Exercise instructions: In the copy, include every record below exactly as it appears, but no pictures.

Dataset excerpts:
-=-=-

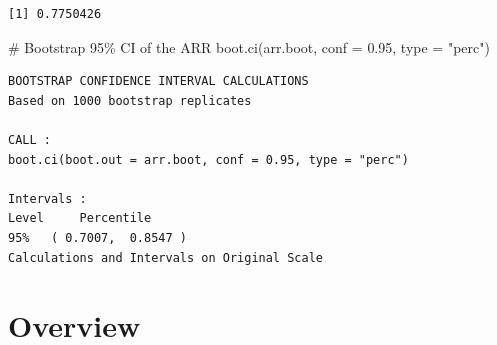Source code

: \documentclass[
  letterpaper,
  DIV=11,
  numbers=noendperiod]{scrreprt}
\newenvironment{Shaded}{\begin{snugshade}}{\end{snugshade}}
\newcommand{\AttributeTok}[1]{\textcolor[rgb]{0.40,0.45,0.13}{#1}}
\newcommand{\CommentTok}[1]{\textcolor[rgb]{0.37,0.37,0.37}{#1}}
\newcommand{\FloatTok}[1]{\textcolor[rgb]{0.68,0.00,0.00}{#1}}
\newcommand{\FunctionTok}[1]{\textcolor[rgb]{0.28,0.35,0.67}{#1}}
\newcommand{\NormalTok}[1]{\textcolor[rgb]{0.00,0.23,0.31}{#1}}
\newcommand{\StringTok}[1]{\textcolor[rgb]{0.13,0.47,0.30}{#1}}
\begin{document}
\begin{verbatim}
[1] 0.7750426
\end{verbatim}

\begin{Shaded}
\begin{Highlighting}[]
\CommentTok{\# Bootstrap 95\% CI of the ARR}
\FunctionTok{boot.ci}\NormalTok{(arr.boot, }\AttributeTok{conf =} \FloatTok{0.95}\NormalTok{, }\AttributeTok{type =} \StringTok{"perc"}\NormalTok{)}
\end{Highlighting}
\end{Shaded}

\begin{verbatim}
BOOTSTRAP CONFIDENCE INTERVAL CALCULATIONS
Based on 1000 bootstrap replicates

CALL : 
boot.ci(boot.out = arr.boot, conf = 0.95, type = "perc")

Intervals : 
Level     Percentile     
95%   ( 0.7007,  0.8547 )  
Calculations and Intervals on Original Scale
\end{verbatim}

\hypertarget{overview}{%
\section{Overview}\label{overview}}
\end{document}
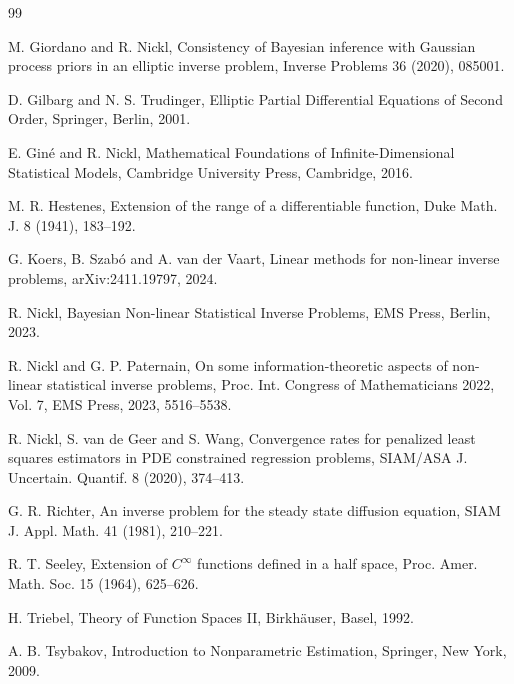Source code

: \documentclass[11pt]{article}
\numberwithin{equation}{section}
\begin{document}
\begin{thebibliography}{99}

M. Giordano and R. Nickl,
Consistency of Bayesian inference with Gaussian process priors in an
elliptic inverse problem,
Inverse Problems 36 (2020), 085001.

D. Gilbarg and N. S. Trudinger,
Elliptic Partial Differential Equations of Second Order,
Springer, Berlin, 2001.

E. Gin\'e and R. Nickl,
Mathematical Foundations of Infinite-Dimensional Statistical Models,
Cambridge University Press, Cambridge, 2016.

M. R. Hestenes,
Extension of the range of a differentiable function,
Duke Math. J. 8 (1941), 183--192.

G. Koers, B. Szab\'o and A. van der Vaart,
Linear methods for non-linear inverse problems,
arXiv:2411.19797, 2024.

R. Nickl,
Bayesian Non-linear Statistical Inverse Problems,
EMS Press, Berlin, 2023.

R. Nickl and G. P. Paternain,
On some information-theoretic aspects of non-linear statistical
inverse problems,
Proc. Int. Congress of Mathematicians 2022, Vol. 7, EMS Press, 2023,
5516--5538.

R. Nickl, S. van de Geer and S. Wang,
Convergence rates for penalized least squares estimators in PDE
constrained regression problems,
SIAM/ASA J. Uncertain. Quantif. 8 (2020), 374--413.

G. R. Richter,
An inverse problem for the steady state diffusion equation,
SIAM J. Appl. Math. 41 (1981), 210--221.

R. T. Seeley,
Extension of $C^\infty$ functions defined in a half space,
Proc. Amer. Math. Soc. 15 (1964), 625--626.

H. Triebel,
Theory of Function Spaces II,
Birkh\"auser, Basel, 1992.

A. B. Tsybakov,
Introduction to Nonparametric Estimation,
Springer, New York, 2009.

\end{thebibliography}
\end{document}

-=-=-

Expected answer:
Source code

: \documentclass[
  letterpaper,
  DIV=11,
  numbers=noendperiod]{scrreprt}
\newenvironment{Shaded}{\begin{snugshade}}{\end{snugshade}}
\newcommand{\AttributeTok}[1]{\textcolor[rgb]{0.40,0.45,0.13}{#1}}
\newcommand{\CommentTok}[1]{\textcolor[rgb]{0.37,0.37,0.37}{#1}}
\newcommand{\FloatTok}[1]{\textcolor[rgb]{0.68,0.00,0.00}{#1}}
\newcommand{\FunctionTok}[1]{\textcolor[rgb]{0.28,0.35,0.67}{#1}}
\newcommand{\NormalTok}[1]{\textcolor[rgb]{0.00,0.23,0.31}{#1}}
\newcommand{\StringTok}[1]{\textcolor[rgb]{0.13,0.47,0.30}{#1}}
\begin{document}
\begin{verbatim}
[1] 0.7750426
\end{verbatim}

\begin{Shaded}
\begin{Highlighting}[]
\CommentTok{\# Bootstrap 95\% CI of the ARR}
\FunctionTok{boot.ci}\NormalTok{(arr.boot, }\AttributeTok{conf =} \FloatTok{0.95}\NormalTok{, }\AttributeTok{type =} \StringTok{"perc"}\NormalTok{)}
\end{Highlighting}
\end{Shaded}

\begin{verbatim}
BOOTSTRAP CONFIDENCE INTERVAL CALCULATIONS
Based on 1000 bootstrap replicates

CALL : 
boot.ci(boot.out = arr.boot, conf = 0.95, type = "perc")

Intervals : 
Level     Percentile     
95%   ( 0.7007,  0.8547 )  
Calculations and Intervals on Original Scale
\end{verbatim}

\hypertarget{overview}{%
\section{Overview}\label{overview}}
\end{document}
Source code

: \documentclass[11pt]{article}
\numberwithin{equation}{section}
\begin{document}
\begin{thebibliography}{99}

M. Giordano and R. Nickl,
Consistency of Bayesian inference with Gaussian process priors in an
elliptic inverse problem,
Inverse Problems 36 (2020), 085001.

D. Gilbarg and N. S. Trudinger,
Elliptic Partial Differential Equations of Second Order,
Springer, Berlin, 2001.

E. Gin\'e and R. Nickl,
Mathematical Foundations of Infinite-Dimensional Statistical Models,
Cambridge University Press, Cambridge, 2016.

M. R. Hestenes,
Extension of the range of a differentiable function,
Duke Math. J. 8 (1941), 183--192.

G. Koers, B. Szab\'o and A. van der Vaart,
Linear methods for non-linear inverse problems,
arXiv:2411.19797, 2024.

R. Nickl,
Bayesian Non-linear Statistical Inverse Problems,
EMS Press, Berlin, 2023.

R. Nickl and G. P. Paternain,
On some information-theoretic aspects of non-linear statistical
inverse problems,
Proc. Int. Congress of Mathematicians 2022, Vol. 7, EMS Press, 2023,
5516--5538.

R. Nickl, S. van de Geer and S. Wang,
Convergence rates for penalized least squares estimators in PDE
constrained regression problems,
SIAM/ASA J. Uncertain. Quantif. 8 (2020), 374--413.

G. R. Richter,
An inverse problem for the steady state diffusion equation,
SIAM J. Appl. Math. 41 (1981), 210--221.

R. T. Seeley,
Extension of $C^\infty$ functions defined in a half space,
Proc. Amer. Math. Soc. 15 (1964), 625--626.

H. Triebel,
Theory of Function Spaces II,
Birkh\"auser, Basel, 1992.

A. B. Tsybakov,
Introduction to Nonparametric Estimation,
Springer, New York, 2009.

\end{thebibliography}
\end{document}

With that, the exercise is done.